(THE RECORDS Opens)
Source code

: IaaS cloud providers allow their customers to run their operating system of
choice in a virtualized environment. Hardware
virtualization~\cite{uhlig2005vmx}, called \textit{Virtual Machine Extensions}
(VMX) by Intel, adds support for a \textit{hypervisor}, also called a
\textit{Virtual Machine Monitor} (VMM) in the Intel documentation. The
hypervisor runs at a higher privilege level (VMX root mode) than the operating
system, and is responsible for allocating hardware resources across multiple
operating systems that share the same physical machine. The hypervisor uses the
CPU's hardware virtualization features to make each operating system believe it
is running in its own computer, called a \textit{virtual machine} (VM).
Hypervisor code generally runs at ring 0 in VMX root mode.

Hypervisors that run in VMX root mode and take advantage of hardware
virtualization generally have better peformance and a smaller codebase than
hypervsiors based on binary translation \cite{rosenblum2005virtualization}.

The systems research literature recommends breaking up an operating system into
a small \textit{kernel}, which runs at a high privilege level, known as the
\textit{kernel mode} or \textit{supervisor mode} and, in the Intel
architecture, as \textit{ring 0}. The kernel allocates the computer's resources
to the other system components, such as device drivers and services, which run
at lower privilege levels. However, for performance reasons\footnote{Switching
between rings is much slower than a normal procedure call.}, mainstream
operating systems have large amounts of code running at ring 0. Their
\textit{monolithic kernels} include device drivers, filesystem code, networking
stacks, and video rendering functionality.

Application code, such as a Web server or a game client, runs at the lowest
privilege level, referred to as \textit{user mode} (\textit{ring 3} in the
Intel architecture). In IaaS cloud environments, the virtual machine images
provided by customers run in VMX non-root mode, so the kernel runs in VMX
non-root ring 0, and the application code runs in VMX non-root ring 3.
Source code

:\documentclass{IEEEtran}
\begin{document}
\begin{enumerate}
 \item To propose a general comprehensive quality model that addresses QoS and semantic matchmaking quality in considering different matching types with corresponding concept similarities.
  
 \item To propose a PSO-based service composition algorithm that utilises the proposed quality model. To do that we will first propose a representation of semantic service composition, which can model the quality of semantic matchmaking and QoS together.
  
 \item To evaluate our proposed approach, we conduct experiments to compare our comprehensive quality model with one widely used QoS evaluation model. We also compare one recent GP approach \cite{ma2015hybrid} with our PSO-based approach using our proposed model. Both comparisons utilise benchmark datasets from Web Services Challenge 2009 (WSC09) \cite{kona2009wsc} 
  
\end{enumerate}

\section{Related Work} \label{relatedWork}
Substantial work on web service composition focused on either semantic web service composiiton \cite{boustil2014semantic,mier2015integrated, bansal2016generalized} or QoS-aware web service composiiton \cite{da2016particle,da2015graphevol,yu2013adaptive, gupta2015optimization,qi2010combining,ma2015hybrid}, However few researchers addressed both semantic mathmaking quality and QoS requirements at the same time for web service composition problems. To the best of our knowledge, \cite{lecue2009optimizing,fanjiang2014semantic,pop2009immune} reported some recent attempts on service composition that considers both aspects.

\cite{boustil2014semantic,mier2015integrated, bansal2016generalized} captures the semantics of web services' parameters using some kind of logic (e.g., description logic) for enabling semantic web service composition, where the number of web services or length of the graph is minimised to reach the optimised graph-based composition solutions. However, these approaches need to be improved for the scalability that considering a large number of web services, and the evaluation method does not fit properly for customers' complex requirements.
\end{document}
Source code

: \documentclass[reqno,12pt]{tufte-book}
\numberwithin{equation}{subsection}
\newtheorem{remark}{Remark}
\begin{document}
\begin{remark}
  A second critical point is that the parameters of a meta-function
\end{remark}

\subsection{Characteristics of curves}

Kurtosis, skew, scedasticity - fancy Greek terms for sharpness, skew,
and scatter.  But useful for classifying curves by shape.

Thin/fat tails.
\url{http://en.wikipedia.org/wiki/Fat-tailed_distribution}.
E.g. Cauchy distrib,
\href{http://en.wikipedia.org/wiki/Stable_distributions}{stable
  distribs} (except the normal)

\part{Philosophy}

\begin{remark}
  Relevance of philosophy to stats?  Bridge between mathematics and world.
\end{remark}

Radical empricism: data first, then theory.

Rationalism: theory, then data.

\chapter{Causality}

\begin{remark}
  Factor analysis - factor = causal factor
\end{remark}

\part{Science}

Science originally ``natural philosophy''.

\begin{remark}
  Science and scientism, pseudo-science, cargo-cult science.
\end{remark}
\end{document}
(THE RECORDS Closes)
PROBLEM TO WORK ON: Your reply is to repeat, unchanged, the lines above running from the one with "A second critical" up to and including the one with "Thin/fat tails.".

SOLUTION:
  A second critical point is that the parameters of a meta-function
\end{remark}

\subsection{Characteristics of curves}

Kurtosis, skew, scedasticity - fancy Greek terms for sharpness, skew,
and scatter.  But useful for classifying curves by shape.

Thin/fat tails.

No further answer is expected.